Таким образом, повесть И. С. Шмелёва «Богомолье» представляет собой каноническую трансформацию древнерусского жанра хождений. С одной стороны, здесь сохраняется первоначальный канон: в произведении представлен особый хронотоп святой дороги, композиция не претерпевает значительных изменений: несмотря на вынужденные изменения по форме, все смысловые звенья сохраняют древнюю семантику. Неизменными остаются и некоторые стилистические приемы, наполняющие язык повести особым звучанием. С другой стороны, в тексте произведения нашли отражение и более поздние жанровые черты. Этот вид трансформации можно оценивать двояко. Например, изменяется предмет повествования (не Святая земля, а русский монастырь), но при этом новый предмет повествования непосредственно связан с первоначальным, и является своеобразной его вариацией. В пейзажных зарисовках сохраняются древние традиции описания природы только как рамки для восприятия главного — духовного процесса восхождения и преображения. В то же время они не лишены психологизма, что является уже более поздней чертой. Сама фигура автора неоднозначна: имплицитный автор появляется редко, герой-повествователь не может в силу своего возраста передать все переживания богомольца, поэтому ему вторят взрослые герои произведения. Функция рассказчика передается от одного героя к другому, таким образом, автор только «присутствует», а каждый герой говорит сам за себя.
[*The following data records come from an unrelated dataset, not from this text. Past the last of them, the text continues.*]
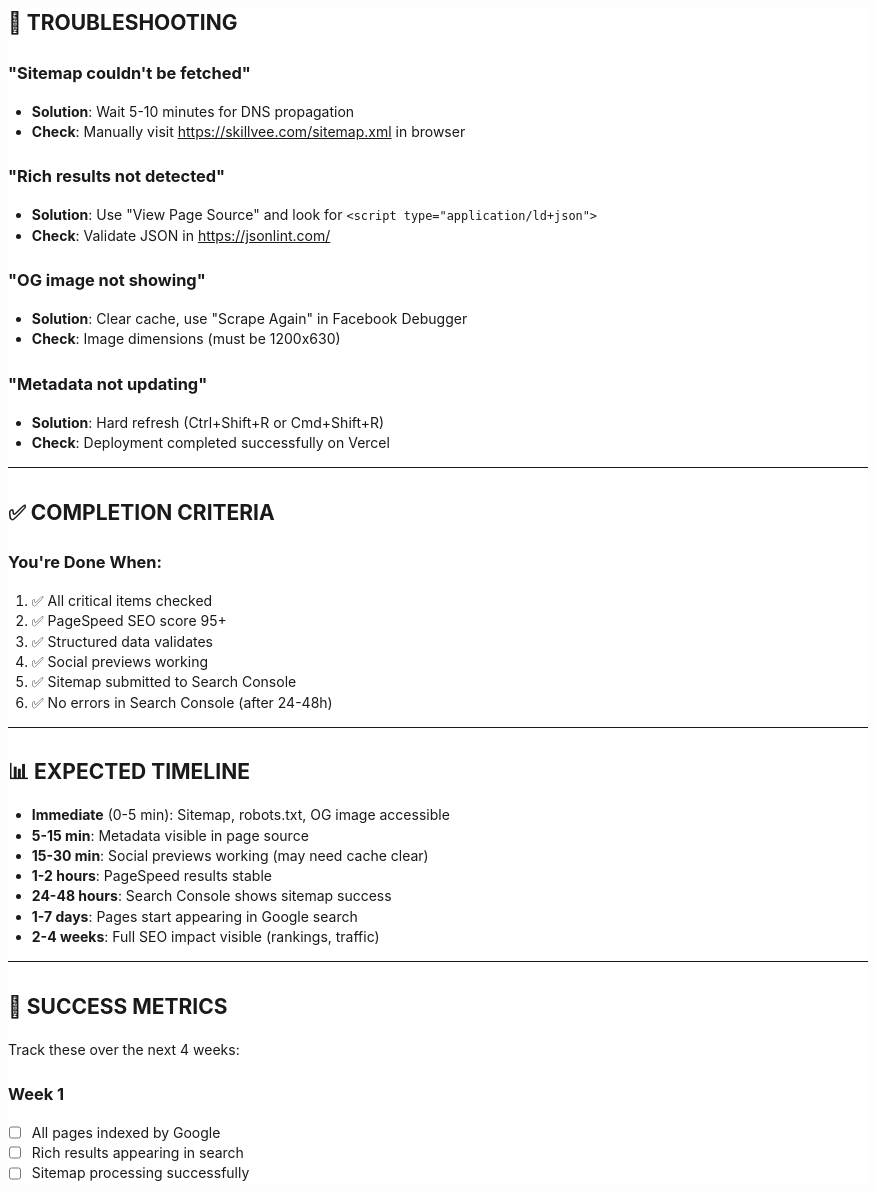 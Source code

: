 ## **🚨 TROUBLESHOOTING**

### "Sitemap couldn't be fetched"
- **Solution**: Wait 5-10 minutes for DNS propagation
- **Check**: Manually visit https://skillvee.com/sitemap.xml in browser

### "Rich results not detected"
- **Solution**: Use "View Page Source" and look for `<script type="application/ld+json">`
- **Check**: Validate JSON in https://jsonlint.com/

### "OG image not showing"
- **Solution**: Clear cache, use "Scrape Again" in Facebook Debugger
- **Check**: Image dimensions (must be 1200x630)

### "Metadata not updating"
- **Solution**: Hard refresh (Ctrl+Shift+R or Cmd+Shift+R)
- **Check**: Deployment completed successfully on Vercel

---

## **✅ COMPLETION CRITERIA**

### You're Done When:
1. ✅ All critical items checked
2. ✅ PageSpeed SEO score 95+
3. ✅ Structured data validates
4. ✅ Social previews working
5. ✅ Sitemap submitted to Search Console
6. ✅ No errors in Search Console (after 24-48h)

---

## **📊 EXPECTED TIMELINE**

- **Immediate** (0-5 min): Sitemap, robots.txt, OG image accessible
- **5-15 min**: Metadata visible in page source
- **15-30 min**: Social previews working (may need cache clear)
- **1-2 hours**: PageSpeed results stable
- **24-48 hours**: Search Console shows sitemap success
- **1-7 days**: Pages start appearing in Google search
- **2-4 weeks**: Full SEO impact visible (rankings, traffic)

---

## **🎯 SUCCESS METRICS**

Track these over the next 4 weeks:

### Week 1
- [ ] All pages indexed by Google
- [ ] Rich results appearing in search
- [ ] Sitemap processing successfully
Так, почти в середине XX в. возрождается жанр древнерусской литературы.
Литература
1. Есаулов И. А. Поэтика литературы русского зарубежья: Шмелёв и Набоков: два типа завершения традиции // Категория соборности в русской литературе. Петрозаводск: Изд-во Петрозаводского ун-та, 1995.
2. Гладкова О. В. Хожение // Литературный энциклопедический словарь терминов и понятий / Под ред. А. Н. Николюкина. М.: НПК «Интелвак», 2001. С. 1068-1069.
3. Глушкова Н. Б. Паломнические «хожения» Б. К. Зайцева: Особенности жанра: Автореф. дис. ... канд. филол. наук. М., 1999.
4. Прокофьев Н. И. Древнерусские хожения Х11-ХУ вв. (проблема жанра и стиля). М., 1970.
5. Черников А. П. Серебряный век русской литературы. Калуга, 1998.
6. Ильин И. А. О тьме и просветлении: книга художественной критики: Бунин — Ремизов — Шмелёв // Ильин И. А. Собрание сочинений: В 10 т. Т. 6. Кн. 1. М., 1996.
7. Руднева Е. Г. Цветовая гамма в свете иконописной традиции // Заметки о поэтике И. С. Шмелёва. М., 2002.
Статья поступила в редакцию 17 сентября 2009 г.